AAAI Feigenbaum Prize Nomination Form
For additional information, please contact awards@aaai.org.
Past Recipients
2023
Milind Tambe Harvard University and Google Research
For high-impact contributions to the field of artificial intelligence through through innovation and achievement in socially beneficial applications of AI in security, healthcare, and conservation.
2021
Carla P. Gomes Cornell University
For high-impact contributions to the field of artificial intelligence through innovations in constraint reasoning, optimization, the integration of reasoning and learning, and through founding the field of Computational Sustainability with impactful AI applications in ecology, species conservation, environmental sustainability, and materials discovery for clean energy.
2019
Stuart Russell University of California, Berkeley
In recognition of his high-impact contributions to the field of artificial intelligence through innovation and achievement in probabilistic knowledge representation, reasoning, and learning, including its application to global seismic monitoring for the Comprehensive Nuclear-Test-Ban Treaty.
2017
Yoav Shoham (Stanford University/Google)
For high-impact basic research in artificial intelligence — including knowledge representation, multiagent systems, and computational game theory — and translating the basic research into impactful and innovative commercial products.
2015
Eric Horvitz (Microsoft Research)
For sustained and high-impact contributions to the field of artificial intelligence through the development of computational models of perception, reflection and action, and their application in time-critical decision making, and intelligent information, traffic and healthcare systems.
2013
IBM Watson Team*
For demonstrating that a synthesis of AI techniques, including symbolic knowledge representation, natural language understanding, and statistical machine learning, can achieve human-level performance in real-time factual question-answering.
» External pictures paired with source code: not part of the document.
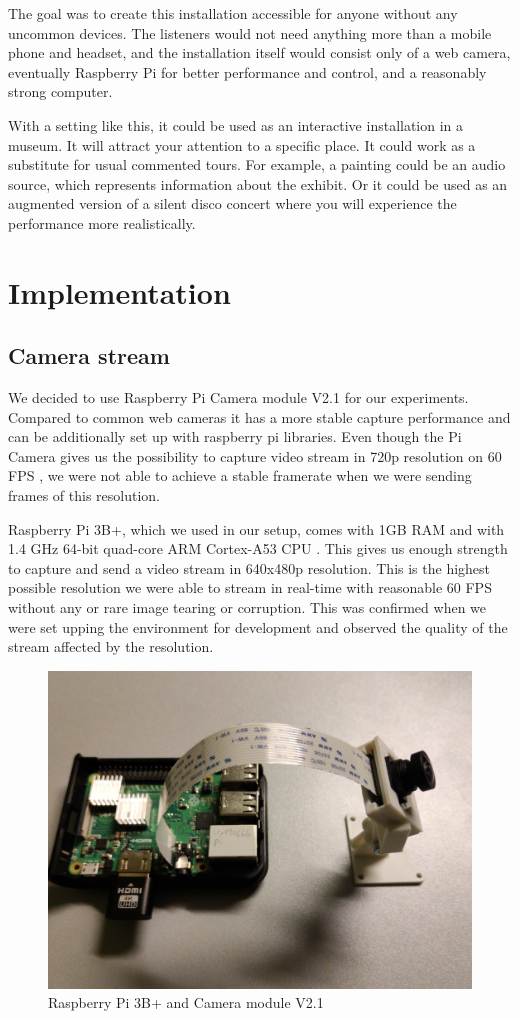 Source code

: \documentclass{ctuthesis}
\begin{document}
The goal was to create this installation accessible for anyone without any uncommon devices. The listeners would not need anything more than a mobile phone and headset, and the installation itself would consist only of a web camera, eventually Raspberry Pi for better performance and control, and a reasonably strong computer. 

With a setting like this, it could be used as an interactive installation in a museum. It will attract your attention to a specific place. It could work as a substitute for usual commented tours. For example, a painting could be an audio source, which represents information about the exhibit. 
Or it could be used as an augmented version of a silent disco concert where you will experience the performance more realistically.




\chapter{Implementation}
\section{Camera stream} \label {camera}
We decided to use Raspberry Pi Camera module V2.1 for our experiments. Compared to common web cameras it has a more stable capture performance and can be additionally set up with raspberry pi libraries. Even though the Pi Camera gives us the possibility to capture video stream in 720p resolution on 60 FPS \cite{2}, we were not able to achieve a stable framerate when we were sending frames of this resolution.

Raspberry Pi 3B+, which we used in our setup, comes with 1GB RAM and with 1.4 GHz 64-bit quad-core ARM Cortex-A53 CPU \cite{1}. This gives us enough strength to capture and send a video stream in 640x480p resolution. This is the highest possible resolution we were able to stream in real-time with reasonable 60 FPS without any or rare image tearing or corruption. This was confirmed when we were set upping the environment for development and observed the quality of the stream affected by the resolution.



\begin{figure}[H]
	\centering
	\includegraphics[width=0.8\linewidth]{rPi.jpeg}
	\caption{Raspberry Pi 3B+ and Camera module V2.1}
	\label{fig:raspberry}
\end{figure}
\end{document}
*Team Members: Sugato Bagchi Michael Barborak, Branimir Boguraev, Eric Brown, David Carmel, Jennifer Chu-Carroll, Jaroslaw Cwiklik, Edward Epstein, James Fan, David Ferrucci, Tong-Haing Fin, David Gondek, Bhavani Iyer, Aditya Kalyanpur, Hiroshi Kanayama, Adam Lally, Jonathan Lenchner, Anthony Levas, Burn Lewis, Michael McCord, Erik Mueller, J. William Murdock, Yue Pan, Siddharth Patwardhan, John Prager, Marshall Schor, Dafna Sheinwald, David Shepler, Kohichi Takeda, Gerald Tesauro, Chang Wang, Chris Welty, Wlodek Zadrozny, Lei Zhang
2011
Sebastian Thrun (Stanford University) and William A. “Red” Whittaker (Carnegie Mellon University)
For their influential contributions to artificial intelligence via achievements in autonomous vehicle research, including experimental efforts and research leadership of teams addressing challenges with the fielding of robotic systems in the open world.